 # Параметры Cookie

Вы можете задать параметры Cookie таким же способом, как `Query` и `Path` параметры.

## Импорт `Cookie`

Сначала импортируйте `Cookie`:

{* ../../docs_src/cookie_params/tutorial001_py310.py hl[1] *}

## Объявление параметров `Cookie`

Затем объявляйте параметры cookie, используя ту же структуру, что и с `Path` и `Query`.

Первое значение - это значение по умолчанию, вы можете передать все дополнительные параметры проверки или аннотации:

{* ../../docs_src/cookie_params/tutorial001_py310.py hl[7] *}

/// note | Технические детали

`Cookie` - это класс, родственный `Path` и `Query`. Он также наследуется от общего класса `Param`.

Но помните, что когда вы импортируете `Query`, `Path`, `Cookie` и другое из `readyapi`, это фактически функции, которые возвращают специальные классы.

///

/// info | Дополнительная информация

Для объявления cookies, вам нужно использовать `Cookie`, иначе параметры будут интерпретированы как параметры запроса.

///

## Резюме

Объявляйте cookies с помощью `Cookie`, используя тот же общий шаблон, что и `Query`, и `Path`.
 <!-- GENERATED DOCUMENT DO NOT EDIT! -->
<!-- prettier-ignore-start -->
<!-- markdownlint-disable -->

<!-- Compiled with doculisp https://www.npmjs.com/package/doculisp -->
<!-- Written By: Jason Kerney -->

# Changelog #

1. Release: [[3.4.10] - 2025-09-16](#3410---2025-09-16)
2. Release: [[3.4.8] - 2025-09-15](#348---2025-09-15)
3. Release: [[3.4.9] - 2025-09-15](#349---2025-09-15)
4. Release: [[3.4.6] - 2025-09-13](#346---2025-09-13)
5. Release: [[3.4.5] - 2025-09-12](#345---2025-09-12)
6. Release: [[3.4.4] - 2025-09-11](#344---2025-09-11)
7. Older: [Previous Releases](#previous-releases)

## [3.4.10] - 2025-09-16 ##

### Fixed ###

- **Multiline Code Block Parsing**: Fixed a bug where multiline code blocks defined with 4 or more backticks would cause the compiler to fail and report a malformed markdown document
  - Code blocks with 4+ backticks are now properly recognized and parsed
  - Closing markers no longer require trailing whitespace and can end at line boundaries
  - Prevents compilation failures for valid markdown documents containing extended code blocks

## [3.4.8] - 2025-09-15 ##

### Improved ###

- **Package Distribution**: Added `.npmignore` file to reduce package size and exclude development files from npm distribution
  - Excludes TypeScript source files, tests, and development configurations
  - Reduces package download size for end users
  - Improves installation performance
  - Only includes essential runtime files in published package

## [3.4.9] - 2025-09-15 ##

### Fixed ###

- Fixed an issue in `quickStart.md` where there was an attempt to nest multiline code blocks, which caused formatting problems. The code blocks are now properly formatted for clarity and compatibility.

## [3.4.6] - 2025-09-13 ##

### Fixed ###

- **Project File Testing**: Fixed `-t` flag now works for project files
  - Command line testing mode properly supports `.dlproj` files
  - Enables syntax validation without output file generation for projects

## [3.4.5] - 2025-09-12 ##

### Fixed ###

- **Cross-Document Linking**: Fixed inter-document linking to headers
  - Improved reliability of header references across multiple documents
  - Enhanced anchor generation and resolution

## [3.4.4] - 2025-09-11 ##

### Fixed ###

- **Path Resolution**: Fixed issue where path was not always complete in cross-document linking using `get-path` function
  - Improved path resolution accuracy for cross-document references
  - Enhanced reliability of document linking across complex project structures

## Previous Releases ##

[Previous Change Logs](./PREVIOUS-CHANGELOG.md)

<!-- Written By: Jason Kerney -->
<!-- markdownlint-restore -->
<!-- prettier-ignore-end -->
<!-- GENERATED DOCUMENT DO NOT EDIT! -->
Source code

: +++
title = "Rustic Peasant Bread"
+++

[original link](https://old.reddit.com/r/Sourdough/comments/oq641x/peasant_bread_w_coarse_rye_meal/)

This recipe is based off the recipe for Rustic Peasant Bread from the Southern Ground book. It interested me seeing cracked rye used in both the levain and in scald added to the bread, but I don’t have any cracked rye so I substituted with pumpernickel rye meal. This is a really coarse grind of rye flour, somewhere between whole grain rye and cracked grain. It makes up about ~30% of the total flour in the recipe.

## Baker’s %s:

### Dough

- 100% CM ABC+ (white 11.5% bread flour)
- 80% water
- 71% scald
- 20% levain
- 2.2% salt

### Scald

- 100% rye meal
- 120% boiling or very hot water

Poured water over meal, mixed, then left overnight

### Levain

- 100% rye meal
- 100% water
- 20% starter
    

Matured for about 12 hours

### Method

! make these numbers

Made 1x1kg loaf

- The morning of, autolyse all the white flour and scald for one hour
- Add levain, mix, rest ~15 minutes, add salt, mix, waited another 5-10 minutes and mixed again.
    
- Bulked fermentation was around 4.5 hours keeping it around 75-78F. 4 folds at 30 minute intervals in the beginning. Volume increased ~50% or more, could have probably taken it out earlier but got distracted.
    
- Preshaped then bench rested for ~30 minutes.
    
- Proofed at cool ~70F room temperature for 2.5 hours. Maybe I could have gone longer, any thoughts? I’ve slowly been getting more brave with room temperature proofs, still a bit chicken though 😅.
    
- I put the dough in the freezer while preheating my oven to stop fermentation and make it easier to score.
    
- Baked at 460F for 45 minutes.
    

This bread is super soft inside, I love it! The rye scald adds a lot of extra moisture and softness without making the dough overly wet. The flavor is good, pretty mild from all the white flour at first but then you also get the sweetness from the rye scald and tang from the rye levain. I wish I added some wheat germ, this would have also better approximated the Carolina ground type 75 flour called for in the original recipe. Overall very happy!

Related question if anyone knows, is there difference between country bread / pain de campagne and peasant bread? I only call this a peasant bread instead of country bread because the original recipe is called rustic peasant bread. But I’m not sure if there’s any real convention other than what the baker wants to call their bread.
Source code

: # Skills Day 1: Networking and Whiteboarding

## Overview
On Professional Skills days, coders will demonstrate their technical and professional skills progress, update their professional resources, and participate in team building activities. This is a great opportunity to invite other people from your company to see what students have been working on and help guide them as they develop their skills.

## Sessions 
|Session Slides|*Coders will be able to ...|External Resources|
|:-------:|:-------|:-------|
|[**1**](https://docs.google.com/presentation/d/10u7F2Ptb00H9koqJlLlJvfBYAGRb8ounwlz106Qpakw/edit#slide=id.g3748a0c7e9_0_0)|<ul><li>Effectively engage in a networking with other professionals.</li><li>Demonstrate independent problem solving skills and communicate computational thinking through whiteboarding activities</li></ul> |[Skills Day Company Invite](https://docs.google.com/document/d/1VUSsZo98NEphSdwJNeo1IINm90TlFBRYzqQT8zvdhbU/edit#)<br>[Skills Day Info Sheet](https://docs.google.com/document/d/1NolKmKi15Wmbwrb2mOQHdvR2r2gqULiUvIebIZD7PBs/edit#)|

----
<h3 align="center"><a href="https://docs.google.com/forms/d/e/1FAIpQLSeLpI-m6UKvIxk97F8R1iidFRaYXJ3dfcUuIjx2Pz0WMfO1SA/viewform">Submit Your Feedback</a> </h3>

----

**********

• _YOUR TASK_
Repeat the entries exactly, all of them.

• _TASK RESULT_
 # Параметры Cookie

Вы можете задать параметры Cookie таким же способом, как `Query` и `Path` параметры.

## Импорт `Cookie`

Сначала импортируйте `Cookie`:

{* ../../docs_src/cookie_params/tutorial001_py310.py hl[1] *}

## Объявление параметров `Cookie`

Затем объявляйте параметры cookie, используя ту же структуру, что и с `Path` и `Query`.

Первое значение - это значение по умолчанию, вы можете передать все дополнительные параметры проверки или аннотации:

{* ../../docs_src/cookie_params/tutorial001_py310.py hl[7] *}

/// note | Технические детали

`Cookie` - это класс, родственный `Path` и `Query`. Он также наследуется от общего класса `Param`.

Но помните, что когда вы импортируете `Query`, `Path`, `Cookie` и другое из `readyapi`, это фактически функции, которые возвращают специальные классы.

///

/// info | Дополнительная информация

Для объявления cookies, вам нужно использовать `Cookie`, иначе параметры будут интерпретированы как параметры запроса.

///

## Резюме

Объявляйте cookies с помощью `Cookie`, используя тот же общий шаблон, что и `Query`, и `Path`.
 <!-- GENERATED DOCUMENT DO NOT EDIT! -->
<!-- prettier-ignore-start -->
<!-- markdownlint-disable -->

<!-- Compiled with doculisp https://www.npmjs.com/package/doculisp -->
<!-- Written By: Jason Kerney -->

# Changelog #

1. Release: [[3.4.10] - 2025-09-16](#3410---2025-09-16)
2. Release: [[3.4.8] - 2025-09-15](#348---2025-09-15)
3. Release: [[3.4.9] - 2025-09-15](#349---2025-09-15)
4. Release: [[3.4.6] - 2025-09-13](#346---2025-09-13)
5. Release: [[3.4.5] - 2025-09-12](#345---2025-09-12)
6. Release: [[3.4.4] - 2025-09-11](#344---2025-09-11)
7. Older: [Previous Releases](#previous-releases)

## [3.4.10] - 2025-09-16 ##

### Fixed ###

- **Multiline Code Block Parsing**: Fixed a bug where multiline code blocks defined with 4 or more backticks would cause the compiler to fail and report a malformed markdown document
  - Code blocks with 4+ backticks are now properly recognized and parsed
  - Closing markers no longer require trailing whitespace and can end at line boundaries
  - Prevents compilation failures for valid markdown documents containing extended code blocks

## [3.4.8] - 2025-09-15 ##

### Improved ###

- **Package Distribution**: Added `.npmignore` file to reduce package size and exclude development files from npm distribution
  - Excludes TypeScript source files, tests, and development configurations
  - Reduces package download size for end users
  - Improves installation performance
  - Only includes essential runtime files in published package

## [3.4.9] - 2025-09-15 ##

### Fixed ###

- Fixed an issue in `quickStart.md` where there was an attempt to nest multiline code blocks, which caused formatting problems. The code blocks are now properly formatted for clarity and compatibility.

## [3.4.6] - 2025-09-13 ##

### Fixed ###

- **Project File Testing**: Fixed `-t` flag now works for project files
  - Command line testing mode properly supports `.dlproj` files
  - Enables syntax validation without output file generation for projects

## [3.4.5] - 2025-09-12 ##

### Fixed ###

- **Cross-Document Linking**: Fixed inter-document linking to headers
  - Improved reliability of header references across multiple documents
  - Enhanced anchor generation and resolution

## [3.4.4] - 2025-09-11 ##

### Fixed ###

- **Path Resolution**: Fixed issue where path was not always complete in cross-document linking using `get-path` function
  - Improved path resolution accuracy for cross-document references
  - Enhanced reliability of document linking across complex project structures

## Previous Releases ##

[Previous Change Logs](./PREVIOUS-CHANGELOG.md)

<!-- Written By: Jason Kerney -->
<!-- markdownlint-restore -->
<!-- prettier-ignore-end -->
<!-- GENERATED DOCUMENT DO NOT EDIT! -->
Source code

: +++
title = "Rustic Peasant Bread"
+++

[original link](https://old.reddit.com/r/Sourdough/comments/oq641x/peasant_bread_w_coarse_rye_meal/)

This recipe is based off the recipe for Rustic Peasant Bread from the Southern Ground book. It interested me seeing cracked rye used in both the levain and in scald added to the bread, but I don’t have any cracked rye so I substituted with pumpernickel rye meal. This is a really coarse grind of rye flour, somewhere between whole grain rye and cracked grain. It makes up about ~30% of the total flour in the recipe.

## Baker’s %s:

### Dough

- 100% CM ABC+ (white 11.5% bread flour)
- 80% water
- 71% scald
- 20% levain
- 2.2% salt

### Scald

- 100% rye meal
- 120% boiling or very hot water

Poured water over meal, mixed, then left overnight

### Levain

- 100% rye meal
- 100% water
- 20% starter
    

Matured for about 12 hours

### Method

! make these numbers

Made 1x1kg loaf

- The morning of, autolyse all the white flour and scald for one hour
- Add levain, mix, rest ~15 minutes, add salt, mix, waited another 5-10 minutes and mixed again.
    
- Bulked fermentation was around 4.5 hours keeping it around 75-78F. 4 folds at 30 minute intervals in the beginning. Volume increased ~50% or more, could have probably taken it out earlier but got distracted.
    
- Preshaped then bench rested for ~30 minutes.
    
- Proofed at cool ~70F room temperature for 2.5 hours. Maybe I could have gone longer, any thoughts? I’ve slowly been getting more brave with room temperature proofs, still a bit chicken though 😅.
    
- I put the dough in the freezer while preheating my oven to stop fermentation and make it easier to score.
    
- Baked at 460F for 45 minutes.
    

This bread is super soft inside, I love it! The rye scald adds a lot of extra moisture and softness without making the dough overly wet. The flavor is good, pretty mild from all the white flour at first but then you also get the sweetness from the rye scald and tang from the rye levain. I wish I added some wheat germ, this would have also better approximated the Carolina ground type 75 flour called for in the original recipe. Overall very happy!

Related question if anyone knows, is there difference between country bread / pain de campagne and peasant bread? I only call this a peasant bread instead of country bread because the original recipe is called rustic peasant bread. But I’m not sure if there’s any real convention other than what the baker wants to call their bread.
Source code

: # Skills Day 1: Networking and Whiteboarding

## Overview
On Professional Skills days, coders will demonstrate their technical and professional skills progress, update their professional resources, and participate in team building activities. This is a great opportunity to invite other people from your company to see what students have been working on and help guide them as they develop their skills.

## Sessions 
|Session Slides|*Coders will be able to ...|External Resources|
|:-------:|:-------|:-------|
|[**1**](https://docs.google.com/presentation/d/10u7F2Ptb00H9koqJlLlJvfBYAGRb8ounwlz106Qpakw/edit#slide=id.g3748a0c7e9_0_0)|<ul><li>Effectively engage in a networking with other professionals.</li><li>Demonstrate independent problem solving skills and communicate computational thinking through whiteboarding activities</li></ul> |[Skills Day Company Invite](https://docs.google.com/document/d/1VUSsZo98NEphSdwJNeo1IINm90TlFBRYzqQT8zvdhbU/edit#)<br>[Skills Day Info Sheet](https://docs.google.com/document/d/1NolKmKi15Wmbwrb2mOQHdvR2r2gqULiUvIebIZD7PBs/edit#)|

----
<h3 align="center"><a href="https://docs.google.com/forms/d/e/1FAIpQLSeLpI-m6UKvIxk97F8R1iidFRaYXJ3dfcUuIjx2Pz0WMfO1SA/viewform">Submit Your Feedback</a> </h3>

----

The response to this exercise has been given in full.